As the link says it's a trade off between CPU and bandwidth. Most of us aren't using 9,600 baud terminals nowadays, so it seems like a fair trade-off.

I'd imagine these 'optimisations' include workarounds for the way certain hardware works as well:

"The terminal can operate at transmission speeds up to 19,200 baud. However, the terminal may not be able to keep up with incoming data. The terminal stores incoming characters in a 64-character buffer and processes them on a first-in/first-out basis. When the content of the buffer reaches 32 characters, the terminal will transmit 0238 (XOFF or DC3). On this signal the host should suspend its transmission to the terminal. Eventually, if the host stops transmitting, the terminal will deplete the buffer. When 16 characters remain in the buffer the terminal will transmit 0218 (XON or DC1) to signal the host that it may resume transmission."
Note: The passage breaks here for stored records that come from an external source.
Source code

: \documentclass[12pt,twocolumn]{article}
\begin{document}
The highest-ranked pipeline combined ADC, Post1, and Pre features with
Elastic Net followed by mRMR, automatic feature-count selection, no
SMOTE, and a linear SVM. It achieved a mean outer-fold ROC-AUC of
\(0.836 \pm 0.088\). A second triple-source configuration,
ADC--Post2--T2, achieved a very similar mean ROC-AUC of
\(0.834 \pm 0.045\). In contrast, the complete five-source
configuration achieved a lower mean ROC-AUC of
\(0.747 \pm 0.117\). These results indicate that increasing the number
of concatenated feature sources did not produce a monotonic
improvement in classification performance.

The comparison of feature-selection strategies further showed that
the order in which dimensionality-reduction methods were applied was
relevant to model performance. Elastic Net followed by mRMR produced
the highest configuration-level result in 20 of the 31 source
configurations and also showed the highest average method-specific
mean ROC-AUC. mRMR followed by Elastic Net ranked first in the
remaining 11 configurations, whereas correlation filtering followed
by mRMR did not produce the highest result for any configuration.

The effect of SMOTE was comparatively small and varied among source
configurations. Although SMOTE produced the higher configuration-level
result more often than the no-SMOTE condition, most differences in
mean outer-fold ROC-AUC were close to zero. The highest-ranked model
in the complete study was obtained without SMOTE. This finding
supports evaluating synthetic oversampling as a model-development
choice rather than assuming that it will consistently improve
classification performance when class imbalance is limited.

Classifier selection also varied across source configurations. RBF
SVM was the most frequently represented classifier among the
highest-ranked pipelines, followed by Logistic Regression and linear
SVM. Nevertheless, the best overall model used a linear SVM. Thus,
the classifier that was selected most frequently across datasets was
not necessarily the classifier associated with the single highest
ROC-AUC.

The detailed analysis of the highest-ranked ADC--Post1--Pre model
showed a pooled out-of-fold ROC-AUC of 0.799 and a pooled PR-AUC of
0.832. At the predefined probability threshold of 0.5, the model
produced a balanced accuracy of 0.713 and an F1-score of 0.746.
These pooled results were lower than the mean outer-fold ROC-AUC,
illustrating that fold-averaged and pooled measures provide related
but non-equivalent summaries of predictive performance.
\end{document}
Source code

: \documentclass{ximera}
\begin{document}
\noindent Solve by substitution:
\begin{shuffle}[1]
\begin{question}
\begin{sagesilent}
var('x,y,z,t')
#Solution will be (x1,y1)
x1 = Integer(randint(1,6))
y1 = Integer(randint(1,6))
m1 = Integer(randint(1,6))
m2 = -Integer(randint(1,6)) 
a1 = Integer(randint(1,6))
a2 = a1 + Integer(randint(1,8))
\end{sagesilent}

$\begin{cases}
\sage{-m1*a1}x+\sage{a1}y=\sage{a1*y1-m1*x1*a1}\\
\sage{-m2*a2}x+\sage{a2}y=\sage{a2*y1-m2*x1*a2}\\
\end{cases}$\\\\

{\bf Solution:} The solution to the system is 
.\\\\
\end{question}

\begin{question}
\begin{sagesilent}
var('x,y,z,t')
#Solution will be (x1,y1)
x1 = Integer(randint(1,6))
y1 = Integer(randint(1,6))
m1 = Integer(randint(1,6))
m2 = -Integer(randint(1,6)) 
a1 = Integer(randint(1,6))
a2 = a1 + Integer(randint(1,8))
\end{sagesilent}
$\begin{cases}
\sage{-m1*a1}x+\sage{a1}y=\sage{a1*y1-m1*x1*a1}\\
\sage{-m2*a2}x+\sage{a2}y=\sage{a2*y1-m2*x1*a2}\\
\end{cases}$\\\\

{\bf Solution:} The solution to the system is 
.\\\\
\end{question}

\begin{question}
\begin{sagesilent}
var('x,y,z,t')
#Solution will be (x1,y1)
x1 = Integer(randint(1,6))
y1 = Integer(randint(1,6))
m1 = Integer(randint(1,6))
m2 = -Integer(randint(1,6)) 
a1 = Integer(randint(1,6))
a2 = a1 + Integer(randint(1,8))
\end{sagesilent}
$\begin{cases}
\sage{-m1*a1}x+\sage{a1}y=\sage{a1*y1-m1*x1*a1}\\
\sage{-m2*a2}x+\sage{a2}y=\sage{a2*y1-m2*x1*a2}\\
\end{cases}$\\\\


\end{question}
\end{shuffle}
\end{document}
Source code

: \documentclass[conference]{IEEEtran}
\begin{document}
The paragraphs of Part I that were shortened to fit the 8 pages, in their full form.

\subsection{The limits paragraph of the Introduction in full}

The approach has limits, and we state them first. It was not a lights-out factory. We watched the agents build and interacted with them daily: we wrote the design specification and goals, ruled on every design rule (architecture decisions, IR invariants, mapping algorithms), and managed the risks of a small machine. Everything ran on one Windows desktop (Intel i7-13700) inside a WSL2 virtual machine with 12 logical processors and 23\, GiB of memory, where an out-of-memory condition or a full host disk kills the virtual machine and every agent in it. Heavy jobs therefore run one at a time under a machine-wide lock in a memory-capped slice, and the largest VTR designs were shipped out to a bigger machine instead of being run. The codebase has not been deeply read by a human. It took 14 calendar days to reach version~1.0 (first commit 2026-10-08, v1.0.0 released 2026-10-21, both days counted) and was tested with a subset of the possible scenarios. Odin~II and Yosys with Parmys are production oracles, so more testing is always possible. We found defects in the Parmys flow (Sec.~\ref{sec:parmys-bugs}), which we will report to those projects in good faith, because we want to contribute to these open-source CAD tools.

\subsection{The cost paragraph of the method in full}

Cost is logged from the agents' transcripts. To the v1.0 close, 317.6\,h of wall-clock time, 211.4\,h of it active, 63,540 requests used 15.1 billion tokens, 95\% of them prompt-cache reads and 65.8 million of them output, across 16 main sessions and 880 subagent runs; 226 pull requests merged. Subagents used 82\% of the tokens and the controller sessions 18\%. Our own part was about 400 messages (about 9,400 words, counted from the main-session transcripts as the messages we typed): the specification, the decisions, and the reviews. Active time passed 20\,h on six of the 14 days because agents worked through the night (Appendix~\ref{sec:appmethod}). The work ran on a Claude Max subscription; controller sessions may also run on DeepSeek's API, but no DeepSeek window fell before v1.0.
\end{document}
http://www.vt100.net/docs/vt100-ug/chapter3.html


My goodness that's a terrible thing to have to deal with. But the termbox page says "But nowadays we don't have terminals anymore! We have terminal emulators which reside on the same machine. Exchange rates are not a problem anymore." So it still sounds like its assuming you are going to localhost and not over the internet so there is no need to compact the VT100 codes that are sent.


Apologies, should say 'termbox alternative'


Then change the title?


I can't edit the title once it's submit


If you let us know what a more accurate title would be, we'll change it for you.


Ah. I thought you could. Sorry then.